Ritmo esperado | (escala cualitativa)
Crecimiento global ████░░ (moderado a menor)
Crecimiento EE. UU. ███░░░ (desaceleración)
Inflación en Costa Rica ██░░░░ (muy baja)
Tasas de interés (CR) █████░ (estables)
Sector externo y tipo de cambio: equilibrio con fuerzas estructurales
La transformación del sector externo durante la última década ha reducido de forma significativa los desequilibrios externos del país. El crecimiento de exportaciones de bienes y servicios, en especial desde zonas francas, permitió un cierre progresivo de la brecha entre exportaciones e importaciones y un fortalecimiento de la posición externa.
Este cambio estructural incide de manera directa en el mercado cambiario, que opera bajo condiciones de mayor estabilidad. En este contexto, el tipo de cambio se ubica en una zona cercana a su nivel de equilibrio, estimada entre ₡495 y ₡505 por dólar, con presiones estructurales que favorecen la estabilidad en ausencia de choques externos relevantes.

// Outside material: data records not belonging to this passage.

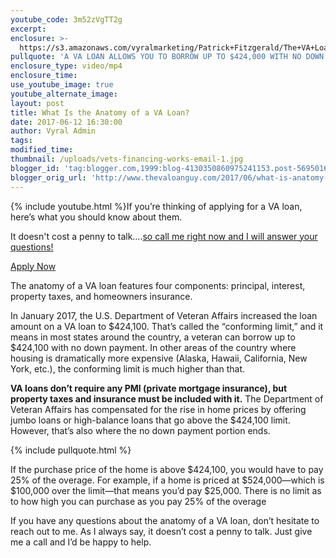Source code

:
 ```yaml
---
youtube_code: 3m52zVgTT2g
excerpt:
enclosure: >-
  https://s3.amazonaws.com/vyralmarketing/Patrick+Fitzgerald/The+VA+Loan+Guy-+How+veterans+financing+works.mp4
pullquote: 'A VA LOAN ALLOWS YOU TO BORROW UP TO $424,000 WITH NO DOWN PAYMENT.'
enclosure_type: video/mp4
enclosure_time:
use_youtube_image: true
youtube_alternate_image:
layout: post
title: What Is the Anatomy of a VA Loan?
date: 2017-06-12 16:30:00
author: Vyral Admin
tags:
modified_time:
thumbnail: /uploads/vets-financing-works-email-1.jpg
blogger_id: 'tag:blogger.com,1999:blog-4130350860975241153.post-5695016289138504728'
blogger_orig_url: 'http://www.thevaloanguy.com/2017/06/what-is-anatomy-of-va-loan.html'
---
```


{% include youtube.html %}If you’re thinking of applying for a VA loan, here’s what you should know about them.

It doesn't cost a penny to talk….[so call me right now and I will answer your questions!](http://texas-vet-loans.com/contact/)

[Apply Now](https://preapp1003.com/id/Patrick-Fitzgerald/)

The anatomy of a VA loan features four components: principal, interest, property taxes, and homeowners insurance.

In January 2017, the U.S. Department of Veteran Affairs increased the loan amount on a VA loan to $424,100. That’s called the “conforming limit,”  and it means in most states around the country, a veteran can borrow up to $424,100 with no down payment. In other areas of the country where housing is dramatically more expensive (Alaska, Hawaii, California, New York, etc.), the conforming limit is much higher than that.

**VA loans don’t require any PMI (private mortgage insurance), but property taxes and insurance must be included with it.** The Department of Veteran Affairs has compensated for the rise in home prices by offering jumbo loans or high-balance loans that go above the $424,100 limit. However, that’s also where the no down payment portion ends.

{% include pullquote.html %}

If the purchase price of the home is above $424,100, you would have to pay 25% of the overage. For example, if a home is priced at $524,000—which is $100,000 over the limit—that means you’d pay $25,000. There is no limit as to how high you can purchase as you pay 25% of the overage

If you have any questions about the anatomy of a VA loan, don’t hesitate to reach out to me. As I always say, it doesn’t cost a penny to talk. Just give me a call and I’d be happy to help.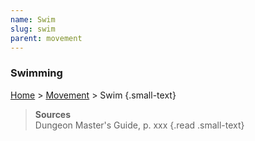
 ```yaml
---
name: Swim
slug: swim
parent: movement
---
```

### Swimming
[Home](dm-operations-center) > [Movement](movement) > Swim {.small-text}



> **Sources** <br/>
> Dungeon Master's Guide, p. xxx
{.read .small-text}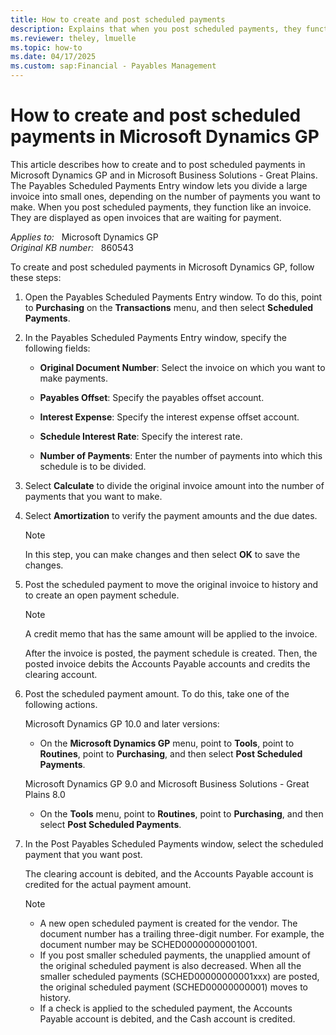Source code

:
 ```yaml
---
title: How to create and post scheduled payments
description: Explains that when you post scheduled payments, they function like an invoice. They are displayed as open invoices that are waiting for payment.
ms.reviewer: theley, lmuelle
ms.topic: how-to
ms.date: 04/17/2025
ms.custom: sap:Financial - Payables Management
---
```

# How to create and post scheduled payments in Microsoft Dynamics GP

This article describes how to create and to post scheduled payments in Microsoft Dynamics GP and in Microsoft Business Solutions - Great Plains. The Payables Scheduled Payments Entry window lets you divide a large invoice into small ones, depending on the number of payments you want to make. When you post scheduled payments, they function like an invoice. They are displayed as open invoices that are waiting for payment.

_Applies to:_ &nbsp; Microsoft Dynamics GP  
_Original KB number:_ &nbsp; 860543

To create and post scheduled payments in Microsoft Dynamics GP, follow these steps:

1. Open the Payables Scheduled Payments Entry window. To do this, point to **Purchasing** on the **Transactions** menu, and then select **Scheduled Payments**.

2. In the Payables Scheduled Payments Entry window, specify the following fields:

   - **Original Document Number**: Select the invoice on which you want to make payments.
   - **Payables Offset**: Specify the payables offset account.

   - **Interest Expense**: Specify the interest expense offset account.
   - **Schedule Interest Rate**: Specify the interest rate.

   - **Number of Payments**: Enter the number of payments into which this schedule is to be divided.

3. Select **Calculate** to divide the original invoice amount into the number of payments that you want to make.
4. Select **Amortization** to verify the payment amounts and the due dates.

    > [!NOTE]
    > In this step, you can make changes and then select **OK** to save the changes.

5. Post the scheduled payment to move the original invoice to history and to create an open payment schedule.

    > [!NOTE]
    > A credit memo that has the same amount will be applied to the invoice.

    After the invoice is posted, the payment schedule is created. Then, the posted invoice debits the Accounts Payable accounts and credits the clearing account.

6. Post the scheduled payment amount. To do this, take one of the following actions.

   Microsoft Dynamics GP 10.0 and later versions:

   - On the **Microsoft Dynamics GP** menu, point to **Tools**, point to **Routines**, point to **Purchasing**, and then select **Post Scheduled Payments**.

   Microsoft Dynamics GP 9.0 and Microsoft Business Solutions - Great Plains 8.0

   - On the **Tools** menu, point to **Routines**, point to **Purchasing**, and then select **Post Scheduled Payments**.

7. In the Post Payables Scheduled Payments window, select the scheduled payment that you want post.

   The clearing account is debited, and the Accounts Payable account is credited for the actual payment amount.

   > [!NOTE]
   >
   > - A new open scheduled payment is created for the vendor. The document number has a trailing three-digit number. For example, the document number may be SCHED00000000001001.
   > - If you post smaller scheduled payments, the unapplied amount of the original scheduled payment is also decreased. When all the smaller scheduled payments (SCHED00000000001xxx) are posted, the original scheduled payment (SCHED00000000001) moves to history.
   > - If a check is applied to the scheduled payment, the Accounts Payable account is debited, and the Cash account is credited.
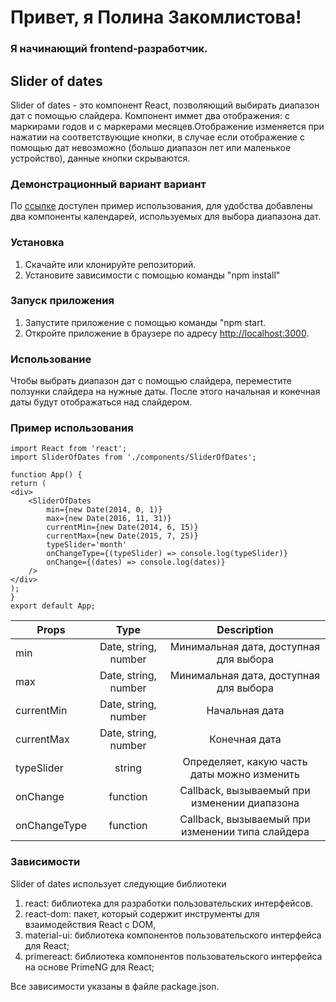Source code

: # Привет, я Полина Закомлистова!

### Я начинающий frontend-разработчик.

## Slider of dates

Slider of dates - это компонент React, позволяющий выбирать диапазон дат с помощью слайдера. Компонент иммет два отображения: с маркирами годов и с маркерами месяцев.Отображение изменяется при нажатии на соответствующие кнопки, в случае если отображение с помощью дат невозможно (большо диапазон лет или маленькое устройство), данные кнопки скрываются.

### Демонстрационный вариант вариант

По [ссылке](https://polina-zakomlistova.github.io/Slider-of-dates/) доступен пример использования, для удобства добавлены два компоненты календарей, используемых для выбора диапазона дат.

### Установка

1. Скачайте или клонируйте репозиторий.
2. Установите зависимости с помощью команды "npm install"

### Запуск приложения

1. Запустите приложение с помощью команды "npm start.
2. Откройте приложение в браузере по адресу [http://localhost:3000](http://localhost:3000).

### Использование

Чтобы выбрать диапазон дат с помощью слайдера, переместите ползунки слайдера на нужные даты. После этого начальная и конечная даты будут отображаться над слайдером.

### Пример использования

```
import React from 'react';
import SliderOfDates from './components/SliderOfDates';

function App() {
return (
<div>
    <SliderOfDates
        min={new Date(2014, 0, 1)}
        max={new Date(2016, 11, 31)}
        currentMin={new Date(2014, 6, 15)}
        currentMax={new Date(2015, 7, 25)}
        typeSlider='month'
        onChangeType={(typeSlider) => console.log(typeSlider)}
        onChange={(dates) => console.log(dates)}
    />
</div>
);
}
export default App;
```

| Props        |         Type         |                   Description                    |
| ------------ | :------------------: | :----------------------------------------------: |
| min          | Date, string, number |      Минимальная дата, доступная для выбора      |
| max          | Date, string, number |      Минимальная дата, доступная для выбора      |
| currentMin   | Date, string, number |                  Начальная дата                  |
| currentMax   | Date, string, number |                  Конечная дата                   |
| typeSlider   |        string        |   Определяет, какую часть даты можно изменить    |
| onChange     |       function       |   Callback, вызываемый при изменении диапазона   |
| onChangeType |       function       | Callback, вызываемый при изменении типа слайдера |

### Зависимости

Slider of dates использует следующие библиотеки

1. react: библиотека для разработки пользовательских интерфейсов.
2. react-dom: пакет, который содержит инструменты для взаимодействия React с DOM,
3. material-ui: библиотека компонентов пользовательского интерфейса для React;
4. primereact: библиотека компонентов пользовательского интерфейса на основе PrimeNG для React;

Все зависимости указаны в файле package.json.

Semáforo económico 2026- Indicadores clave
| Variable clave | Señal 2026 | Principales implicaciones |
| Crecimiento económico | 🟡 | Desaceleración por menor dinamismo exportador |
| Inflación | 🟢 | Baja por estabilidad o caída de precios internacionales |
| Tipo de cambio | 🟢 | Zona de equilibrio entre ₡495 y ₡505 por dólar |
| Tasas de interés | 🟡 | Escaso margen para reducciones sostenidas |
| Crédito | 🟢 | Expansión moderada, con mayor peso en dólares |
Tasas, política fiscal y condiciones financieras
Las condiciones financieras muestran un alto grado de continuidad frente a años recientes. La política monetaria se mantiene cercana a una posición neutral, con escaso margen para reducciones sostenidas en las tasas de interés, debido a un crecimiento económico cercano al potencial y expectativas de inflación positivas y ancladas.
En el ámbito fiscal, el déficit se mantiene en niveles moderados frente a periodos previos, aunque la reducción de la deuda pública enfrenta restricciones estructurales. Tasas reales más elevadas a nivel global, superávits primarios inferiores a los previstos y un crecimiento económico moderado limitan la velocidad de ajuste, sin generar presiones inmediatas sobre las tasas internas.
Crecimiento económico: normalización tras un ciclo de expansión
La economía costarricense cerró 2025 con un crecimiento cercano a 4%–4,5%, impulsado por un desempeño excepcional del régimen especial y una recuperación gradual del régimen definitivo.
Para 2026 se proyecta un crecimiento de entre 3% y 3,5%, explicado principalmente por una menor contribución del sector exportador, mientras la demanda interna mantiene un ritmo estable.
La sesión concluyó con un llamado a interpretar el entorno económico con criterio técnico y visión de mediano plazo. En un contexto de estabilidad macroeconómica, pero con menor impulso externo, la toma de decisiones empresariales requiere atención a los cambios en el ciclo económico, gestión de riesgos y adaptación estratégica ante un escenario global más incierto.